Either (voltage or current)
 average
 electromagnetic_forces (F_ai=F_av, are equal)

 F_ai=(Pe^{^0.5})*K_i

 F_av=(Pe^{^0.5})*K_i

 & is proportional
 to the rooted electrical_power P_e^{^0.5}=(I*V)^{^0.5}

 & (multiplied
 by) the proportionality constant
 K_i=F_ai/(P_e^{^0.5})=1*[N/(A*(Ω^{^0.5})].

 

Electricity’s
 average
 (random=)heating force
 F_ah=(P_e^{^0.5})*K_i

 is also proportional
 to the rooted electrical_power P_e^{^0.5}=(I*V)^{^0.5}

 & the proportionality constant
 K_i=F_ai/(P_e^{^0.5})=1*[N/(A*(Ω^{^0.5})],
 as (a random (scattering of the (repeated))) recoil, (Newton’s 3^rd law opposite & equal) force (equivalent).

Together
 both the electromagnetic_force F_ai

 & the random heating_force F_ah
 amounts
 are equivalent to an (arbitrary) average_force F_a=F_ai=F_ah

 & (are “multiplied” together
 to) make up the total electrical_power

 P_e=F_ai*F_ah/(K_i^{^2}), where the inverse squared proportionality_constant is

(K_i^{^2})=1*[(N^{^2}/((A^{^2})*Ω)].

So,
 the electrical_power
 P_e=(F_a/K_i)^{^2}
 is a squared average Force F_a^{^2}
 per squared proportionality_constant K_i^{^2}.

What does all that mean?

That means
 the average_force
 F_a=mom_a/t
 is equivalent
 to an mechanical average_force.

---

(Please note:
 James Watt’s mechanical Power P=P_m definition
 P_a=F_a*v_a
 is an (algebraic) “average”_Power P_a
 using an “average” (steady_state) Force F_a=m*v_a/t
 of mass m
 multiplied by average linear_acceleration a_a=v_a/t (my a_a2 2^nd order of motion);
 & an average_speed v_a=d/t
 of distance d
 per time t. 

My “electrical” average_Power formula P_e=F_ai*F_ah/(K_i^{^2})
 Pe#Pm
 looks very different
 from James Watt’s “mechanical” average_Power P_m=P_a=F_a*v_a.
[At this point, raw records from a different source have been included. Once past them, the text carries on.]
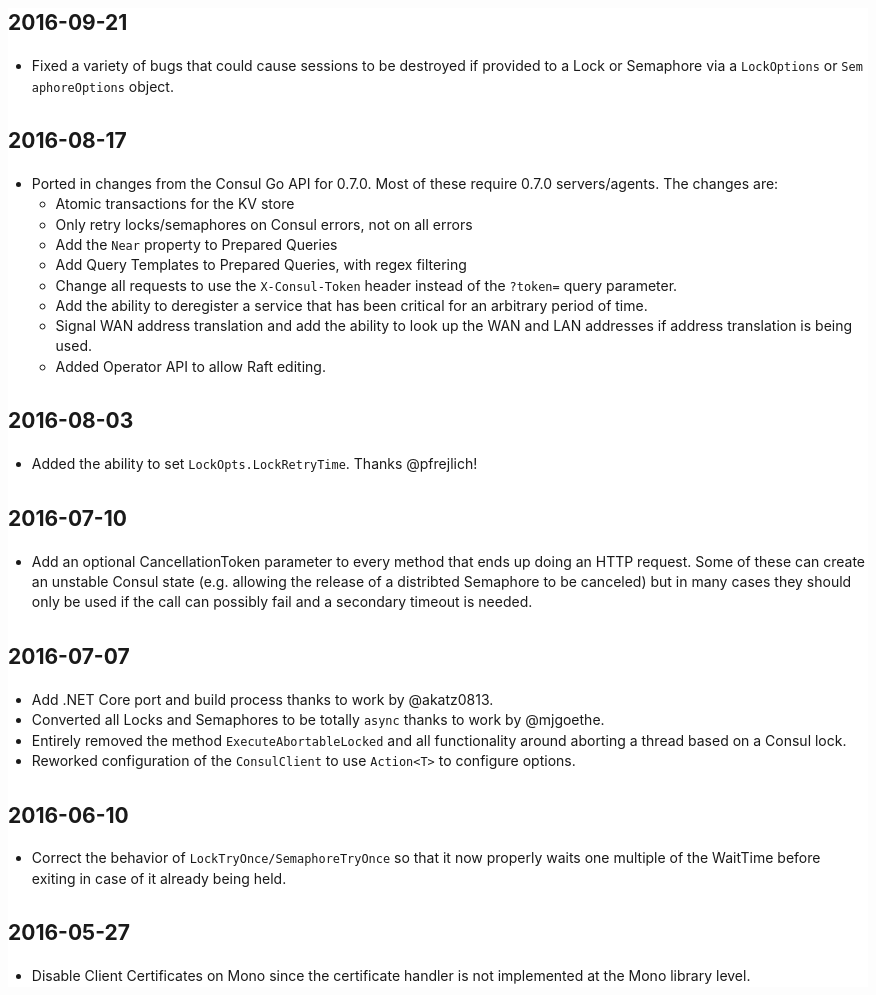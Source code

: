 ## 2016-09-21
* Fixed a variety of bugs that could cause sessions to be destroyed if provided
  to a Lock or Semaphore via a `LockOptions` or `SemaphoreOptions` object.

## 2016-08-17
* Ported in changes from the Consul Go API for 0.7.0. Most of these
  require 0.7.0 servers/agents. The changes are:
  * Atomic transactions for the KV store
  * Only retry locks/semaphores on Consul errors, not on all errors
  * Add the `Near` property to Prepared Queries
  * Add Query Templates to Prepared Queries, with regex filtering
  * Change all requests to use the `X-Consul-Token` header instead of
    the `?token=` query parameter.
  * Add the ability to deregister a service that has been critical for
    an arbitrary period of time.
  * Signal WAN address translation and add the ability to look up
    the WAN and LAN addresses if address translation is being used.
  * Added Operator API to allow Raft editing.

## 2016-08-03
* Added the ability to set `LockOpts.LockRetryTime`. Thanks @pfrejlich!

## 2016-07-10
* Add an optional CancellationToken parameter to every method that ends up
  doing an HTTP request. Some of these can create an unstable Consul state
  (e.g.  allowing the release of a distribted Semaphore to be canceled) but in
  many cases they should only be used if the call can possibly fail and a
  secondary timeout is needed.

## 2016-07-07
* Add .NET Core port and build process thanks to work by @akatz0813.
* Converted all Locks and Semaphores to be totally `async` thanks to
  work by @mjgoethe.
* Entirely removed the method `ExecuteAbortableLocked` and all
  functionality around aborting a thread based on a Consul lock.
* Reworked configuration of the `ConsulClient` to use `Action<T>` to
  configure options.

## 2016-06-10
* Correct the behavior of `LockTryOnce/SemaphoreTryOnce` so that it now
  properly waits one multiple of the WaitTime before exiting in case of it
  already being held.

## 2016-05-27
* Disable Client Certificates on Mono since the certificate handler is
  not implemented at the Mono library level.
James’ (average) mechanical_Power
 is an (average_)Force F_a
 multiplied by a(n average)_speed V_a;
 while my (average) electrical_Power
 is basically a “squared” (average_)Force F_a
 but divided by a squared constant.

E.g. A(n average_)speed
 is (definitely) NOT a(n average_)force!

Disclaimer:

1.
But that is the ONLY way
 I know how to do it (=the conversion formulas), yet.

2. ..(because)..
That is what the math
 & its (observed) proportions tells me.
)

---

& that (average_Force F_a)
 is the rate
 of the average_momentum
 mom_a=m*v_a
 per time t;

 where the average_speed v_a=d/t
 is the distance d
 per time t,
 for a mass m. 

& that (average_Force)
 F_a=F_ai
 is equal
 to the current’s
 average electromagnetic_force F_ai.

& if you know the average force
 F_a=F_ah
 then you also (already) know the average (random=)heating_force F_ah
 & the average electromagnetic_force F_ai=F_av
 for either the current (thru a Resistor, Resistance)
 F_a=F_ai
 or for voltage (thru a Resistor, Resistance)
 F_a=F_av
 or both (I*V) when rooted.

Note:

The units
 for the proportionality constant
 K_i=k_i*[N*s/C]
 work out to be
 a(n average_)momentum [N*s]
 per Coulomb [C],
 e.g.
 [N*s/C]=[kg*m/(s*C)]=[(kg/C)*(m/s)]
 where a mass to charge ratio [kg/C]
 is obvious(ly),
 multiplied with an average_speed [m/s].

E.g.1
Let be given
 the voltage V=1*[V]
 the current I=1*[A]
 the Resistance R=1*[Ω]

 the rooted_Resistance R^{^0.5}=1*[Ω^{^0.5}]
 the electrical_power P_e=I*V=1*[A]*1*[V]=1*[A*V]=1 [electrical_Watt]
 the rooted electrical_power P_e^{^0.5}=P_iv^{^0.5}=(I*V)^{^0.5}=(1*[A]*1*[V])^{^0.5}=1*[A*V]^{^0.5} .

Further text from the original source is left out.